Items from a dataset:
■ ■ ■ ■ ■

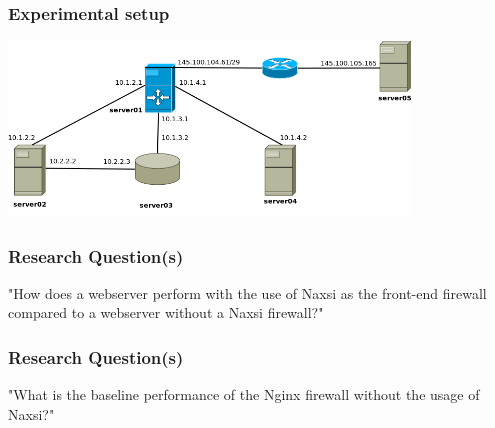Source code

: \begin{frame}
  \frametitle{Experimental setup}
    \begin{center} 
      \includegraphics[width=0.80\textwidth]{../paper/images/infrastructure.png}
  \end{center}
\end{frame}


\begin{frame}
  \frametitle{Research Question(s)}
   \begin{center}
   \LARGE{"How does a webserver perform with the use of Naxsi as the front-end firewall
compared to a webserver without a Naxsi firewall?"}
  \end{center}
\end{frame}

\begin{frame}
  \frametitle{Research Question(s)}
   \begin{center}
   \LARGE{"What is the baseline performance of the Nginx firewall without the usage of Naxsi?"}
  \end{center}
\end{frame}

■ ■ ■ ■ ■

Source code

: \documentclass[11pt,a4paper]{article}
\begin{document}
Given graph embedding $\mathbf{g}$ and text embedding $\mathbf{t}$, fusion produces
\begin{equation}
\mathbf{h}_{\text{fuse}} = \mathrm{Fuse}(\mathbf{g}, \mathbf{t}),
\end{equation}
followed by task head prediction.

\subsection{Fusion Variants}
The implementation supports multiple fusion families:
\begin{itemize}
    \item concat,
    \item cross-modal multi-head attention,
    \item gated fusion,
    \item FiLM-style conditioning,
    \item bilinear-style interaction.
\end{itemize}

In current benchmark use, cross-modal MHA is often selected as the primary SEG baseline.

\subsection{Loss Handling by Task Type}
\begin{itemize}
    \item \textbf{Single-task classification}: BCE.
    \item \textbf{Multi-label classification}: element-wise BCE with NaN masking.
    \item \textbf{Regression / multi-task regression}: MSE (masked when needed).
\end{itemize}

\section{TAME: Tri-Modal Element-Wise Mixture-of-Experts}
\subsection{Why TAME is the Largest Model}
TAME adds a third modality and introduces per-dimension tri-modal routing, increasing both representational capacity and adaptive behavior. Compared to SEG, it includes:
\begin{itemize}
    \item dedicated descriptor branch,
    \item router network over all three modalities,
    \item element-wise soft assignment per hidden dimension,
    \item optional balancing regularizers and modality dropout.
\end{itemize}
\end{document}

■ ■ ■ ■ ■

Search the entries above for "TAME". Return every line that has it.

\section{TAME: Tri-Modal Element-Wise Mixture-of-Experts}
\subsection{Why TAME is the Largest Model}
TAME adds a third modality and introduces per-dimension tri-modal routing, increasing both representational capacity and adaptive behavior. Compared to SEG, it includes:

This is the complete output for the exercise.